Daily Archives: September 5, 2011

The Scholar’s Anxiety


It is no secret that I have written about Harold Bloom and often enough try to provide some balance when his name is invoked here at The Educated Imagination. Professor Bloom has always been generous and reading Professor Bloom has always been productive for me. And herein lies the problem: I am a PhD Student at the Centre for Comparative Literature at the University of Toronto. The Centre for Comparative Literature, as many likely know, was at one time and in sense still is the home of high theory. One need only look so far as the post of the Visiting Northrop Frye Professor of Literary Theory, which was initiated in 1977 and Fredric Jameson was the first academic to hold this post.
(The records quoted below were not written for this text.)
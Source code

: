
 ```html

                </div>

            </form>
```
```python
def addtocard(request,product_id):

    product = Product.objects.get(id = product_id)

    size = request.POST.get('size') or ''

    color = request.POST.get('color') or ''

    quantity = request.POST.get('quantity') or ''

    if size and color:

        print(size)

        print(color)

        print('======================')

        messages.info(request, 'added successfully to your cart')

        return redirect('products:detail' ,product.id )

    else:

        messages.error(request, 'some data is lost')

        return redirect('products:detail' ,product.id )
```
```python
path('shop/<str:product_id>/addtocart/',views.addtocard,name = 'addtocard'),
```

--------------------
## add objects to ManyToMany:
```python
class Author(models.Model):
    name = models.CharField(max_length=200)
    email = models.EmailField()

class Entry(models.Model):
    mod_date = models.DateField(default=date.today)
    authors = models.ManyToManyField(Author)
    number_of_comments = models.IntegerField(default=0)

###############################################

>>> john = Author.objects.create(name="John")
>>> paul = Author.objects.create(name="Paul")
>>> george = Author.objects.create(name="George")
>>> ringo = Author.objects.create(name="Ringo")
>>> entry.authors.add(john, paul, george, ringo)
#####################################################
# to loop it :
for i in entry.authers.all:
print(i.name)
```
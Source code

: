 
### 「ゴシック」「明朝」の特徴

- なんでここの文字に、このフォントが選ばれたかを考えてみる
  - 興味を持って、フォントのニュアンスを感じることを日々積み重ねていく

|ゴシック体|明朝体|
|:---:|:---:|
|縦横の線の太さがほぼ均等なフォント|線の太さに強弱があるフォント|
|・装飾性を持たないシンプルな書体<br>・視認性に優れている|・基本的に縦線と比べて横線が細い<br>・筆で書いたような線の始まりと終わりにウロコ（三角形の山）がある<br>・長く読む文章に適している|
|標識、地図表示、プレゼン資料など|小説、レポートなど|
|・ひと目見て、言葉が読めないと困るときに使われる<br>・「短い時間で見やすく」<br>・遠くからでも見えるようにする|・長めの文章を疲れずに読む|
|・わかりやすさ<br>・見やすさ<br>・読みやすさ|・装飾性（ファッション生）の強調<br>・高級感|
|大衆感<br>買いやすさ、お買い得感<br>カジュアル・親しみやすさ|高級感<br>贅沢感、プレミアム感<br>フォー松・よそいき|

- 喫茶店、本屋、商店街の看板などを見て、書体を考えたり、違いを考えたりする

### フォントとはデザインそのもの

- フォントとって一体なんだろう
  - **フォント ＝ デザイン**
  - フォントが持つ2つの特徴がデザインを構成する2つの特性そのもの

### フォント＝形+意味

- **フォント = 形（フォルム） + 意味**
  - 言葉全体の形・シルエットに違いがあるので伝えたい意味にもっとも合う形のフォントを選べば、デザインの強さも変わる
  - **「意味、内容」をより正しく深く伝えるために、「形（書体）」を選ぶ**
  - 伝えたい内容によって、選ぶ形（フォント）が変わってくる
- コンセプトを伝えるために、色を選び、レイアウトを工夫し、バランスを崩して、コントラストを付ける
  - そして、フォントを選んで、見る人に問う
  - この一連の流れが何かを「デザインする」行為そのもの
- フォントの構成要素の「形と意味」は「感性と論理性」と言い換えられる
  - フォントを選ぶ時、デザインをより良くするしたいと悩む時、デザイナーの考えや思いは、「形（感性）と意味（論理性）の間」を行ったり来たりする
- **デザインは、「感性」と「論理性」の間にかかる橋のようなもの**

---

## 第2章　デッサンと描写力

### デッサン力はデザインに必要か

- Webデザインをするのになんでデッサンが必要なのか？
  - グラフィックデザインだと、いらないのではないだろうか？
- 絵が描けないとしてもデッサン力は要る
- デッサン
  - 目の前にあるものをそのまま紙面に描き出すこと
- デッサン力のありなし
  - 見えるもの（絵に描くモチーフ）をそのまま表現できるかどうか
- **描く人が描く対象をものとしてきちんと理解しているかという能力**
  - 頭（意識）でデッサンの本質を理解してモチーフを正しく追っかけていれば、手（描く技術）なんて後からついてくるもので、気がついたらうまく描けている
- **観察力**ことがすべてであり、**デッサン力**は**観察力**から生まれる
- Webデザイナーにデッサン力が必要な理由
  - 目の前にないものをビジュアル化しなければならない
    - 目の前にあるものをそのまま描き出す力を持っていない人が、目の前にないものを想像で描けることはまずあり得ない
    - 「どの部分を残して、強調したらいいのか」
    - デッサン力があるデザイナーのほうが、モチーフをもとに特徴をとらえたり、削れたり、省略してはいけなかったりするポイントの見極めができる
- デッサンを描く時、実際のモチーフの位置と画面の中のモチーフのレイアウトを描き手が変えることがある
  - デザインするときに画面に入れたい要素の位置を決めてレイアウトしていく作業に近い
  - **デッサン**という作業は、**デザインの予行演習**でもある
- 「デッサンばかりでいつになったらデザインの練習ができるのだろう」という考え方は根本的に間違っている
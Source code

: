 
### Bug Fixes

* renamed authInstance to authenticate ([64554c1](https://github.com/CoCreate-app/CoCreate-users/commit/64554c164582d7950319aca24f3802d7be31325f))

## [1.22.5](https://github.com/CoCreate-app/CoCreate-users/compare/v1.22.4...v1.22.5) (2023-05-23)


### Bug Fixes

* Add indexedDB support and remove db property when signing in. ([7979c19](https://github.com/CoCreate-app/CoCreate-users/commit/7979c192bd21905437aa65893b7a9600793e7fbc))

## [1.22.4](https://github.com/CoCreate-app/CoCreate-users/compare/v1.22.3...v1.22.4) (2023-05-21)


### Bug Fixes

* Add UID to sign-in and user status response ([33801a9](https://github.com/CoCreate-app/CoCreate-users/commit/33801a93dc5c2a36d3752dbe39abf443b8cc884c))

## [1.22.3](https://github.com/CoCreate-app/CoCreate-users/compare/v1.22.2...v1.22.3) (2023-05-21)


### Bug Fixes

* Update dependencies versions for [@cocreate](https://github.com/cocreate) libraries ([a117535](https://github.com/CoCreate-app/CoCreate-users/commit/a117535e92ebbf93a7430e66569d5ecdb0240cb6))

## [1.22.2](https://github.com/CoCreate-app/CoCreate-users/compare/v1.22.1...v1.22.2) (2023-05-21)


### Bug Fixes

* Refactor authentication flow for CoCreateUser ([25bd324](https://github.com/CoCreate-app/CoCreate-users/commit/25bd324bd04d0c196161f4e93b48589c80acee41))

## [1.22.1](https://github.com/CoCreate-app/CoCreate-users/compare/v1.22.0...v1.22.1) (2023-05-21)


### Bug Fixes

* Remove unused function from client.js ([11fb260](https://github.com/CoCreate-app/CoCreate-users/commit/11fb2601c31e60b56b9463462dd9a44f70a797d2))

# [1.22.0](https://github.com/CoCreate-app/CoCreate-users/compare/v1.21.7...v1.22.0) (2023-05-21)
Following Jameson, the Centre was visited by: Paul Ricoeur, Robert Weimann, Barbara Hernstein-Smith, Mieke Bal, Edward Said, Sander L. Gilman, Julia Kristeva, Charles Taylor, L. M. Findlay, Tillotama Rajan, Emily Apter, Carol Mavor, and current Franco Moretti, who is teaching a course called “The Bourgeois.” Moreover, just about every major influential theorist has, at one time or another, passed through the Centre for Comparative Literature. Indeed, for students who come to the Centre, these times seem like memories and myths of a time lost. The Centre for Comparative Literature has also been home to every Canadian President of the Modern Language Association. And, recently as the Centre’s homepage announces, “Professor John Zilcosky was recently elected President of the Literary Theory Committee of the International Comparative Literature Association.”

The Centre for Comparative Literature is, in a sense, the centre for theory; at least this is the image that the Centre presents for itself.

Theory is essential to Comparative Literature. But, what does the scholar do who prefers not to read Derrida and instead prefers Bloom (Harold or Allan)? Or, how does one approach Northrop Frye at the Centre (after all, to date, only two or three “Frygians” have held the Visiting Professorship: Alvin Lee and Jonathan Hart, and, though to a lesser degree—less declared more influenced—David Damrosch)? Theorists, writers, critics like Harold Bloom, Northrop Frye, Frank Kermode, Stanley Fish, M. H. Abrams, William Empson, canonical voices in their time, are now part of a time gone by. These masterful critics, for they all were and are masterful, are no longer a part of the mainstream of literary theory and criticism.

So what does the scholar of today do if that scholar is riddled by the anxiety of admitting that he or she finds people like Frye, or the Blooms, or Abrams, or Empson more engaging and more productive to his or her literary pursuits than the voices of “high” theory?

As much as I appreciate the critiques of Harold Bloom that are often enough advanced on this site, I have to reluctantly admit that I hear similar critiques aimed at Northrop Frye. Are these critiques true? Probably not. But they are common enough that we are reminded over and over again of Terry Eagleton’s infamous question: “Who now reads Frye?”  The question, perhaps, contains the answer. Those of us who read theory, read what is “now” called theory, if we read Frye we are not reading the “now” of theory, which is to say, we are not reading what is now available, now considered au courant.  The theorists that I most often turn to are hopelessly not part of the “now” of theory; instead, they are part of a generation once removed, their time in the “now” was before the rise of theory, before the theory boom, before the Centre for Comparative Literature.

Indeed, the scholar’s anxiety is probably a balance between reading enough of the now to appear cognizant of what is going on in the world of literary theory and reading enough to satisfy the reader’s search for a theoretical approach that works and still resides in the literary.